There are 11 seasons on that chart. In six of those seasons, teams whose defencemen took a below-average share of the PK shot attempts exceeded the goal rate of teams whose defencemen took a below-average share of the PK shot attempts, and the other five seasons belonged to the above-average group. In other words, the share of shot attempts taken by defencemen, at least compared to the league average, didn’t have much impact on the PK goal-scoring rate across those 11 seasons. It was basically a coinflip as to whether it helped or not.

That includes what every team did in each of those seasons. It is possible that there is a different story if we just look at the extremes, so what if we took the eight teams whose defencemen had the highest share of PK shot attempts relative to the league average in each season, and compared them to the eight teams with the lowest PK shot attempt share? Maybe the teams whose defencemen took a lot of the shots got more goals, the teams whose defencemen took a much smaller percentage of the shots got fewer goals, and the middle-of-the-road teams threw off the results? Well, not quite:

Seven of the seasons saw the eight teams furthest below average score more goals than the eight teams furthest above. However, each of the last three years from 2023-2026 saw the above-average group exceed the below-average one. Two of those years are very close, but considering the sizeable gap in 2024-25, blue liners getting heavily involved in the offence on the penalty kill has become much more important to goal scoring.

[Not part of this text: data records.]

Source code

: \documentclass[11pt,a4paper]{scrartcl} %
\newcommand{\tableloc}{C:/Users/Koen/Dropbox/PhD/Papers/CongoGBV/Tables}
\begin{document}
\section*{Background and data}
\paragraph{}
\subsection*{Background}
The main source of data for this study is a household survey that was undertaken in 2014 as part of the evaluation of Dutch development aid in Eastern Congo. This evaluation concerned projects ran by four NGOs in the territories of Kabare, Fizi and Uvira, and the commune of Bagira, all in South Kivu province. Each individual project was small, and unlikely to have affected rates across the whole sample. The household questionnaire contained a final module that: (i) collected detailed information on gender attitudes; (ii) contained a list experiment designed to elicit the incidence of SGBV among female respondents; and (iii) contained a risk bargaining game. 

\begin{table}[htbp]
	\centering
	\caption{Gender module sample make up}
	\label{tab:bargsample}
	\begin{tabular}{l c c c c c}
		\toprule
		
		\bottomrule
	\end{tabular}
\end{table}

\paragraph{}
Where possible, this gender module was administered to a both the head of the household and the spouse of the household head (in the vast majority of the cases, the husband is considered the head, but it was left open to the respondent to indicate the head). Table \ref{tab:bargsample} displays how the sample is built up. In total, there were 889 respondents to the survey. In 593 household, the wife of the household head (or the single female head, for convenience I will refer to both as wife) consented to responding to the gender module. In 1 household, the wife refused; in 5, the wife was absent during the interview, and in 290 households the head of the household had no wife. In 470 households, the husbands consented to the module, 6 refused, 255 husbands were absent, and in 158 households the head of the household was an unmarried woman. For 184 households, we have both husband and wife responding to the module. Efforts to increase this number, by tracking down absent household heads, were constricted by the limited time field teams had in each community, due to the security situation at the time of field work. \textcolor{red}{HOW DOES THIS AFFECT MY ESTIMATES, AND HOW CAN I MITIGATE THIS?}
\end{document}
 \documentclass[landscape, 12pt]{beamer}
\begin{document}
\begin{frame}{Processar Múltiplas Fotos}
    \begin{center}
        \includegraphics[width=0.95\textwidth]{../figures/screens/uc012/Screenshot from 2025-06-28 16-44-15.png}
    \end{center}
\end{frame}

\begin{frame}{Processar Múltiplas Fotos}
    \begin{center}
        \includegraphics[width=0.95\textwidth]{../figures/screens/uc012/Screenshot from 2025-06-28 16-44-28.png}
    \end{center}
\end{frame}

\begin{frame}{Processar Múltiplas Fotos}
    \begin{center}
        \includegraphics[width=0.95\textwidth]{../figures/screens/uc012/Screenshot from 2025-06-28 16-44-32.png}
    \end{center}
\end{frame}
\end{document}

Let’s bring this all back to the point at the top of the article and relate it to our discussion: Does getting defencemen involved in the PK offence help create better PK goal differentials? Using team PK goal share, and focusing again just on the top-8 and bottom-8 rosters, the answer is ‘sort of’:

For years, teams whose defencemen took a significant share of the PK shot attempts actually performed worse by PK goal share, but as with the goal-scoring rate, the goal share has tipped in favour of the teams whose defencemen get heavily involved offensively over the last three years.

If we look at all the teams in the league and separate by above- and below-average squads by defencemen share of PK shot attempts, the recent picture is a little fuzzier:

There is a goal-share spike in 2023-24 where the above-average teams jumped to 12.3%, and that would be roughly a top-10 penalty-killing team. But that group has dropped each of the last two years, and the 2025-26 season saw them perform worse than the teams whose defencemen got involved less often. Is this the start of a new trend, or just a blip? We won’t know until next season is over, but it is notable that the group of below-average teams by defencemen PK shot attempts have stabilized around 10.3-10.4% in each of the last three years, with a lot more variance in the above-average teams. It might be a question of individual team philosophy more than anything.

To sum it up, yes, blue liners jumping into the offence on the PK has helped create better goal differentials, but that is a recent development, it is important for rearguards to be heavily involved rather than just above average, and that aggressiveness may have cost their teams for several years.